[[ Data listing, beginning ]]
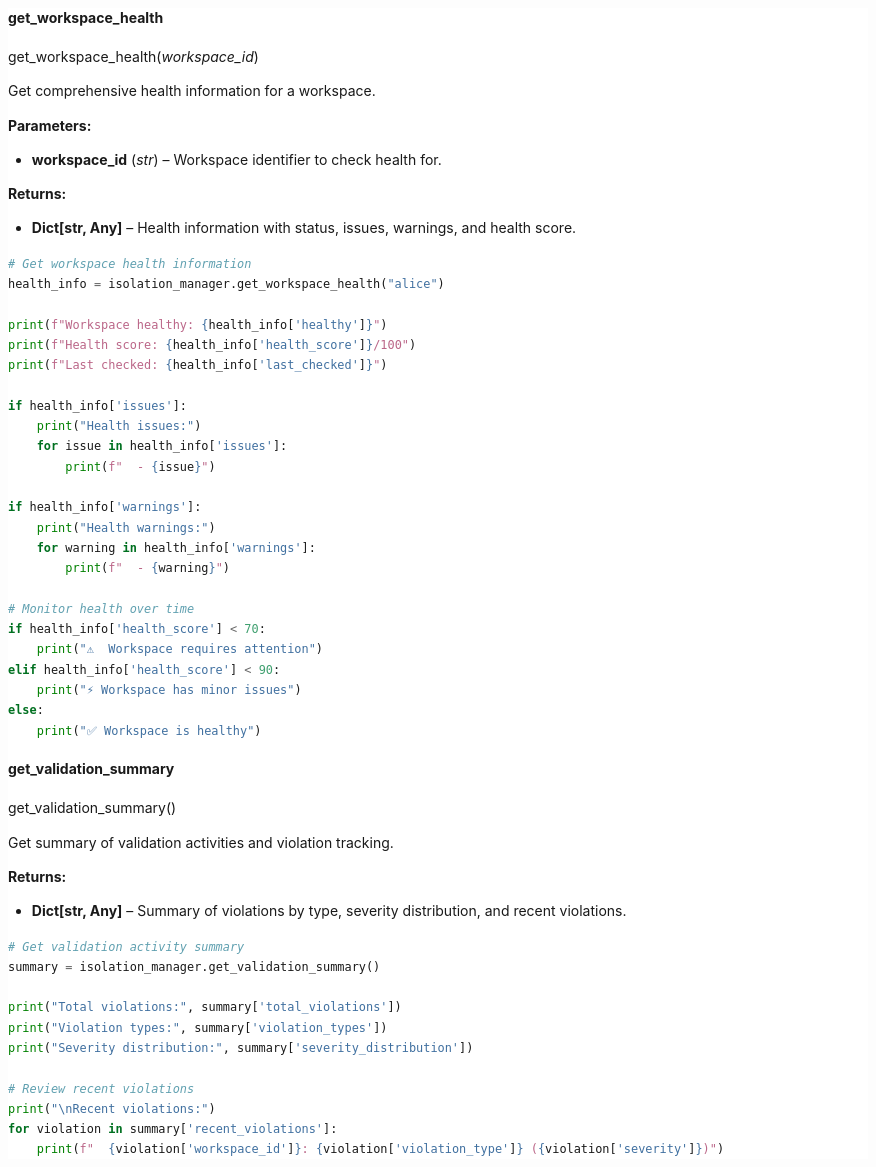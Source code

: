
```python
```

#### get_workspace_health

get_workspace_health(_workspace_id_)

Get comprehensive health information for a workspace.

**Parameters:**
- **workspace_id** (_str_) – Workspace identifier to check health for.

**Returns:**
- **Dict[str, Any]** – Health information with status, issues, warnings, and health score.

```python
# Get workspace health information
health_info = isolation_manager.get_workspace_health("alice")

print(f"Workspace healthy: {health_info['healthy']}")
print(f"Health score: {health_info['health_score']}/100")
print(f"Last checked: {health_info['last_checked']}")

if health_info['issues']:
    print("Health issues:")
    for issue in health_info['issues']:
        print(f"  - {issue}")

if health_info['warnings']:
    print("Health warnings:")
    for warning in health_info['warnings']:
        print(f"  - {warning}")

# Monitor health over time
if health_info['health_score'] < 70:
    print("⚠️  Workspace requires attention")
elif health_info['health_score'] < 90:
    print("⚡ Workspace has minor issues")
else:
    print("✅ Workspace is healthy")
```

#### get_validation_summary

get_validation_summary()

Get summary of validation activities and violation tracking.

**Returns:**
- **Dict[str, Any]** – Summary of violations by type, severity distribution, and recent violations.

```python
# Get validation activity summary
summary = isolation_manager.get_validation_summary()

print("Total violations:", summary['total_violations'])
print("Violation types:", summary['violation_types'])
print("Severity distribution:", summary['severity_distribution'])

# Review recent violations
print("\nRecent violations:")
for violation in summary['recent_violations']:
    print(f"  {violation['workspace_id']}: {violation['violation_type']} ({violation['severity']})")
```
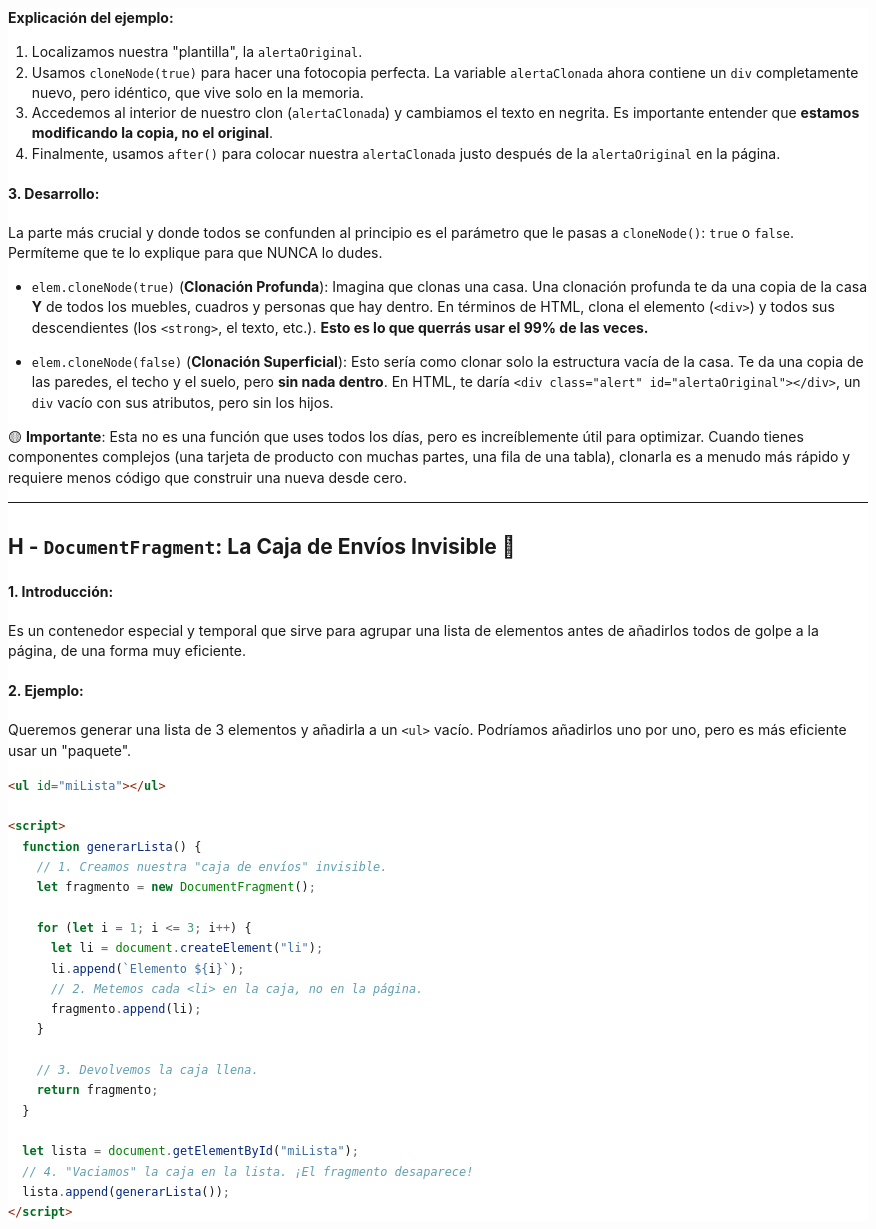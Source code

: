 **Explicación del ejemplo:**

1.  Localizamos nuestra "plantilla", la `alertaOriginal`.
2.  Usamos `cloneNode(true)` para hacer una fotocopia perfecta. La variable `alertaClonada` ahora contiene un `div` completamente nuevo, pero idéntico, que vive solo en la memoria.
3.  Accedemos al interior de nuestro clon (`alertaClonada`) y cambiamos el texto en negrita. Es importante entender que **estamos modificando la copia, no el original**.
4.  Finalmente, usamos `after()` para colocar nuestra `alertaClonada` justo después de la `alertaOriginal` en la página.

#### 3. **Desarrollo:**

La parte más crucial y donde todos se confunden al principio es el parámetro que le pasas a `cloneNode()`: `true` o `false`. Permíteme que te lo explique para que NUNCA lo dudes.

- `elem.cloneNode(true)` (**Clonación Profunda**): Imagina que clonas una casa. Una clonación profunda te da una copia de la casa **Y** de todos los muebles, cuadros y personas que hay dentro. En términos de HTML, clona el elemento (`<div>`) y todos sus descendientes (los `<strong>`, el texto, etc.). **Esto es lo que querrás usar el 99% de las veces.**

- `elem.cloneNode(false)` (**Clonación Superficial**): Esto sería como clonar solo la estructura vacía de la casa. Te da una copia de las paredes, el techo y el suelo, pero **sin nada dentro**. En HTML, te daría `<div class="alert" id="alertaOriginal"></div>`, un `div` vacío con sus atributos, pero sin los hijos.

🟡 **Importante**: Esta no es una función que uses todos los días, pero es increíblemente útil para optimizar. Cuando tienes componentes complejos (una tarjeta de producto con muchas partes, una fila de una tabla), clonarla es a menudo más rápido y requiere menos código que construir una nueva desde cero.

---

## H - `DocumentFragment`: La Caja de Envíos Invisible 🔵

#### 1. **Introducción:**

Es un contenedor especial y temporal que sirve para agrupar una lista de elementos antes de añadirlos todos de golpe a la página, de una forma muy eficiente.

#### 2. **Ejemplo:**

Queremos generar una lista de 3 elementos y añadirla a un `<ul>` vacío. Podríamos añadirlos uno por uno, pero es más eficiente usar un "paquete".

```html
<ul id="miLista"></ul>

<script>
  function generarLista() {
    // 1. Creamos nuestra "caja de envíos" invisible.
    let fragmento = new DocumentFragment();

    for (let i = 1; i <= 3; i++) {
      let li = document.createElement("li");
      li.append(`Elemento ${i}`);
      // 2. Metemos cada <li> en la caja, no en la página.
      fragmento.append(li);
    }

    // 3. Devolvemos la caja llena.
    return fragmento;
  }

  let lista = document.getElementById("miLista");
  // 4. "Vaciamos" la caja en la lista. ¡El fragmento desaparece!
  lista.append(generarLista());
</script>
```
[[ Data listing, end ]]
**What needs to be done:** Lines with the word "eficiente" in them: report all of these from the listing above.

**Output:**
Es un contenedor especial y temporal que sirve para agrupar una lista de elementos antes de añadirlos todos de golpe a la página, de una forma muy eficiente.
Queremos generar una lista de 3 elementos y añadirla a un `<ul>` vacío. Podríamos añadirlos uno por uno, pero es más eficiente usar un "paquete".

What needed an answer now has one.